Malta Independent Sunday, 25 March 2007, 00:00 Last update: about 11 years ago

Although the Knights of the Order of St John are renowned worldwide for the buildings and monuments they erected, and the brave and honourable deeds they performed, in the 16th and 17th century, regardless of their vow of chastity, they frequented prostitutes and kept mistresses.

While walking through the familiar and not-so-familiar streets of Valletta at dusk on Thursday, Christine Muscat, secretary general of the Malta Union Of Tourist Guides, gave an interesting and fascinating talk about the seamy side of Valletta’s history during a tour titled “Courtesans in the City”.

Abiding by the vow of chastity

Ms Muscat explained that all the knights took a vow of chastity but most did not abide by it.

Many knights, including Grand Masters, had their own courtesans and often fathered children, she added.

“However, they could not openly declare to the world that they were the fathers but often stood in as their godfather,” she said.

Even Grand Master La Valette had a daughter called Isabella and looked after her interests all his life, said Ms Muscat.

The Knights of St John was an aristocratic order, with the Grand Master acting as judge aided by his councillors.

There were four different councils in the Order – the complete, ordinary, secret and criminal.

The complete council was responsible for taking serious decisions such as appointing a new Grand Master or issuing a declaration of war.

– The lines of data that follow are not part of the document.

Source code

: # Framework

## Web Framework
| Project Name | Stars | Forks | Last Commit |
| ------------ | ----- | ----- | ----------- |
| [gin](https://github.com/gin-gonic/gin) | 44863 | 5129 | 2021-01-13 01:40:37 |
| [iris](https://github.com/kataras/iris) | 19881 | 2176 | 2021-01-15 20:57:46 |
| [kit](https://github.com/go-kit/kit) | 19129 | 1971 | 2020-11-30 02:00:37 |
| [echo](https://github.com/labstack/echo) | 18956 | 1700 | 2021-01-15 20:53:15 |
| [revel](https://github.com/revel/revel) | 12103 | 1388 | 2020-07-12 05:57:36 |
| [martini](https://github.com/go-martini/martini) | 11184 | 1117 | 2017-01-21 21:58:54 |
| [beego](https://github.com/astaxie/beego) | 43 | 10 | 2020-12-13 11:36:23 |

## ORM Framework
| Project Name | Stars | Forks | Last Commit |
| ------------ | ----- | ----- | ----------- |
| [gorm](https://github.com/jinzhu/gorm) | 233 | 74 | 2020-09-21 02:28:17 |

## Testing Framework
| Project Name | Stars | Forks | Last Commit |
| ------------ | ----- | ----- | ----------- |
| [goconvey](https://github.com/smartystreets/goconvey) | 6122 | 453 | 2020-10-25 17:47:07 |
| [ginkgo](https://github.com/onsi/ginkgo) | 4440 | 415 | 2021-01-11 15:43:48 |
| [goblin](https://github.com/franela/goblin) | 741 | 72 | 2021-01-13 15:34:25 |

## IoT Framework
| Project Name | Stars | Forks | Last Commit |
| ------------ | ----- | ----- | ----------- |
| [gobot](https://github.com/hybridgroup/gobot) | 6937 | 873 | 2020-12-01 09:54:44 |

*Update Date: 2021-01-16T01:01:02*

The ordinary council took care of the daily cases while the secret council could be compared to the Foreign Affairs Ministry, said Ms Muscat.

If, for example, a knight did not abide by his vow of chastity and was caught in flagrante with a prostitute, he would be brought up before the criminal council. However, added Ms Muscat, this rarely happened.

The power of the courtesans

Even though many Grand Masters had their own courtesans, and several remained faithful to the same woman for many years, it was not accepted by all.

Grand Master Jean de la Cassiere, for example, issued a ban against all prostitutes in Valletta – a move that backfired disastrously.

Prostitutes, explained Ms Muscat, were not allowed to live next to a church or loiter in the streets.

However, the ban was not accepted by the community and soon after, De La Cassiere was dethroned and sent to Fort St Angelo. Ironically, as he was being escorted to Fort St Angelo, he was mocked by the prostitutes who were lining the streets of Valletta.

Another Grand Master, Juan de Lascaris-Castellar, was persuaded by the Jesuits to ban prostitutes from taking part in the carnival festivities.

However, the Jesuits were later expelled from the island for their pains.

Ms Muscat related another episode depicting the power of the courtesans during that period.

During his reign, Grand Master Manoel de Vilhena, who had his own courtesan, seemed to have offended the morals of the Order’s chaplain.

The chaplain decided to inform the Pope that de Vilhena was breaking his vow of chastity. However, before he managed to do this, de Vilhena defrocked and sentenced him to 11 years in prison.

De Vilhena code

Following this episode, the Grand Master decided to create a set of laws known as the De Vilhena Code.

However, explained Ms Muscat, this code was not equal for all.

If, for example, a wealthy married man was found guilty of going with a prostitute, he was fined 25 scudi for his first offence, followed by 50 scudi and 100 scudi. On his fourth offence, he was expelled from the island.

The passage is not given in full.